Games You Should Have Played in 2012, But Probably Didn’t

Thomas Was Alone
Phil Hornshaw

Thomas Was Alone is not the most incredible platformer I’ve ever played, but it is an extremely inventive way to tell a very fun story. Throughout each level, your goal is basically to jump from one end to the other, but as time goes on, you have more and more “characters” with which to work. However, these characters are just various brands of rectangles, each with a different ability.

Where the game excels is in its narrative. First, it’s all told by a single voice-over narrator that lends a whimsical, humorous tone to the proceedings. Second, it manages to infuse a game about jumping rectangles with a serious degree of heart; I found myself more interested in, and caring about more, the characters of Thomas Was Alone than many games I played this year. Their story is a touching one, even if the game’s visuals are relatively simple — and that’s pretty impressive.

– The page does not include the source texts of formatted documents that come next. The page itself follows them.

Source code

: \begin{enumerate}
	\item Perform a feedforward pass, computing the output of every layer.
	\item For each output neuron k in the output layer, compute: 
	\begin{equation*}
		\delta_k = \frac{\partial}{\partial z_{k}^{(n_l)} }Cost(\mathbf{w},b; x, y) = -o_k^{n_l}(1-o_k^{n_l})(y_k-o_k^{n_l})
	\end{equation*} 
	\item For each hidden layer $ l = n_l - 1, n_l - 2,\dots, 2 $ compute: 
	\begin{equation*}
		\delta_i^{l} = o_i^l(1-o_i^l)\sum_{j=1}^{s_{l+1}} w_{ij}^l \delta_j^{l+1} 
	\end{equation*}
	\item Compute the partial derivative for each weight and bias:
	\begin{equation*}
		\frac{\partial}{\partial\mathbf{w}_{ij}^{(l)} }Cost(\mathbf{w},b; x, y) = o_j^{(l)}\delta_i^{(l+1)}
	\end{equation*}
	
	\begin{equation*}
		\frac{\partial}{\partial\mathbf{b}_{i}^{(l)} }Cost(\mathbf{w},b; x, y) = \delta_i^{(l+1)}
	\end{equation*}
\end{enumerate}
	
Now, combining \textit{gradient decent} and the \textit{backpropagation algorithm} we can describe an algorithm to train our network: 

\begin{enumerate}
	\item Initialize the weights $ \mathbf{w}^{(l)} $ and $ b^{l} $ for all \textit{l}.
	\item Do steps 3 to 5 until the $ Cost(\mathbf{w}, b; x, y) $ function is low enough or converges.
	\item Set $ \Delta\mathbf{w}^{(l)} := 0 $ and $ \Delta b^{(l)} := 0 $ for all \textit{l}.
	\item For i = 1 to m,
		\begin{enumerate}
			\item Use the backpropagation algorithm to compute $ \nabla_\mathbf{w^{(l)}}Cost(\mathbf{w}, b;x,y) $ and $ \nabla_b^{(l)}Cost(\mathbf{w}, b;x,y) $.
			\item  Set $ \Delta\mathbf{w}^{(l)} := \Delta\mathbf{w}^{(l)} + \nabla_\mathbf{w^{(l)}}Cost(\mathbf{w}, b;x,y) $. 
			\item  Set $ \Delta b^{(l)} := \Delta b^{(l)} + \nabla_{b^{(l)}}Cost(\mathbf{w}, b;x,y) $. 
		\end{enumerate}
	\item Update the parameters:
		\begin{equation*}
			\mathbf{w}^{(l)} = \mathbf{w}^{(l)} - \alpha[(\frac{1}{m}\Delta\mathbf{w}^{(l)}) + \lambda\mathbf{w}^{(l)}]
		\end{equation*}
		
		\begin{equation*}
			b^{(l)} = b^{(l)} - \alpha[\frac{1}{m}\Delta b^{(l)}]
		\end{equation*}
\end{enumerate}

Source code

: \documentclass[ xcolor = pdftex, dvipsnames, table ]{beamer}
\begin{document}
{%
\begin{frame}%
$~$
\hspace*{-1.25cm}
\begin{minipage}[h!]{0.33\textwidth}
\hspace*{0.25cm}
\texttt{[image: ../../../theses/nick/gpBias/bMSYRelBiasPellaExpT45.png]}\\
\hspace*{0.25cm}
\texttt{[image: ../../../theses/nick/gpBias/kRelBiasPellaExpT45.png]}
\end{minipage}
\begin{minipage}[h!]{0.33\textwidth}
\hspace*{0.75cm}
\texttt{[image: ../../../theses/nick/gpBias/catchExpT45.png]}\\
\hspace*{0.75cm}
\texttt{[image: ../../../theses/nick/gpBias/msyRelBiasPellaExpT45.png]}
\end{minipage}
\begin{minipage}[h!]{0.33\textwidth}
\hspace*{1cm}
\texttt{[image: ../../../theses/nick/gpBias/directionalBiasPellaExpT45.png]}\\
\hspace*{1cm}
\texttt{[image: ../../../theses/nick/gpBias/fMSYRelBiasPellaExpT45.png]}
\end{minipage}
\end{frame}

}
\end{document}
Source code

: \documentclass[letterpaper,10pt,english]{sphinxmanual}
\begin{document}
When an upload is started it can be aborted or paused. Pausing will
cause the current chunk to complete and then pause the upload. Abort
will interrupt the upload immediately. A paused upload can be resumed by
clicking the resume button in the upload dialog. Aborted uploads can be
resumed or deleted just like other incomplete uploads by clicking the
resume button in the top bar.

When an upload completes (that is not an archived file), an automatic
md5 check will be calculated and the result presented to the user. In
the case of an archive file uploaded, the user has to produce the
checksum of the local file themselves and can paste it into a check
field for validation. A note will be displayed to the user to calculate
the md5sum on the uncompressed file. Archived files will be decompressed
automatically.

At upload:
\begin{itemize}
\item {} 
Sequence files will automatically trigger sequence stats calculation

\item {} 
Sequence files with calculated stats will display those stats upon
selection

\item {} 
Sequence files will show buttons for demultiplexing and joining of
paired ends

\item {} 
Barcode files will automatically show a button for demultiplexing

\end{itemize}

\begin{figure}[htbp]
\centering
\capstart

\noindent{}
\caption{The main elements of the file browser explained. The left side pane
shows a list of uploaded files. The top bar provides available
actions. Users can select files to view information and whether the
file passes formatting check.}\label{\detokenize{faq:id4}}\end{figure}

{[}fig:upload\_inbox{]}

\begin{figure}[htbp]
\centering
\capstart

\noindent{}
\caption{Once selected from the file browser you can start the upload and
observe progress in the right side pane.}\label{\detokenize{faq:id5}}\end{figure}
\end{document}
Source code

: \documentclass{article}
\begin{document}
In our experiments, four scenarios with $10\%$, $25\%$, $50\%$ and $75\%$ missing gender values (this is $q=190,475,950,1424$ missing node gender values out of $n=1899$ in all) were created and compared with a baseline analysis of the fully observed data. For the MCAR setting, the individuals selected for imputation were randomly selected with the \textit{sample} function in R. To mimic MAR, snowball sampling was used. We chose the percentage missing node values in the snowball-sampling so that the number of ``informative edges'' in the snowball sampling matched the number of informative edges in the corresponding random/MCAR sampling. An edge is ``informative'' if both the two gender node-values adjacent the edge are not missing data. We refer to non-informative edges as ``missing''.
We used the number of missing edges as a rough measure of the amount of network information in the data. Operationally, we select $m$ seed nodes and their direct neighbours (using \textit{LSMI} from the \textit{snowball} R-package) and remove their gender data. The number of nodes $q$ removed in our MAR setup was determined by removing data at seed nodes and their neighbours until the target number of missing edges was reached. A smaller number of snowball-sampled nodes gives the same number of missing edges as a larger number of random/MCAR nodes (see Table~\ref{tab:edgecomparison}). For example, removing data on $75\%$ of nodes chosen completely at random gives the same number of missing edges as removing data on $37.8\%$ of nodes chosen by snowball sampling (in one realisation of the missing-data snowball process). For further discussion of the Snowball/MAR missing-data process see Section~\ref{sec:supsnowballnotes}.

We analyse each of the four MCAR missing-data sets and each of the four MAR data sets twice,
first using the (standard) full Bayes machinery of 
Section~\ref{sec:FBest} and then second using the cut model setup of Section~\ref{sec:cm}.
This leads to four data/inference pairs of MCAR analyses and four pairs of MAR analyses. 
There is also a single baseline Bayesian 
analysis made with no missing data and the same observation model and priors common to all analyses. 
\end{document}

Thomas’ humor is great, its gameplay is fun, and its generally a joy to play. It makes you feel good. There aren’t many games I can say that about just in general, so when one comes around, it’s worth taking note. Find it on Steam.

Read our Thomas Was Alone review.

Tribes: Ascend
Devin Connors

We live in a time where the gaming landscape is dominated by the first-person shooter. Sometimes it seems like there’s a new one out every month, coaxing money out of your wallet with the promise of a quality single- and/or multi-player experience. Many of these shooters are fantastic, but many still fail to differentiate from the pack.

Tribes: Ascend demands your attention, if it doesn’t already have it, because it offers one of the more challenging and unique shooter experiences currently available. The learning curve is steeper than your run-of-the-mill Call of Duty or Halo, thanks to its incredible speed and sometimes daunting movement mechanics. This is the franchise that made “skiing” a common verb amongst the last generation of PC gamers; ascending mountains as if they were covered in ice, approaching speeds unseen in even the most twitchy of competitors. Fancy a game of Capture the Flag? Well I hope your defense compares to the 1985 Chicago Bears, because anything less results in a Pathfinder halfway back to his base with your flag in the blink of an eye.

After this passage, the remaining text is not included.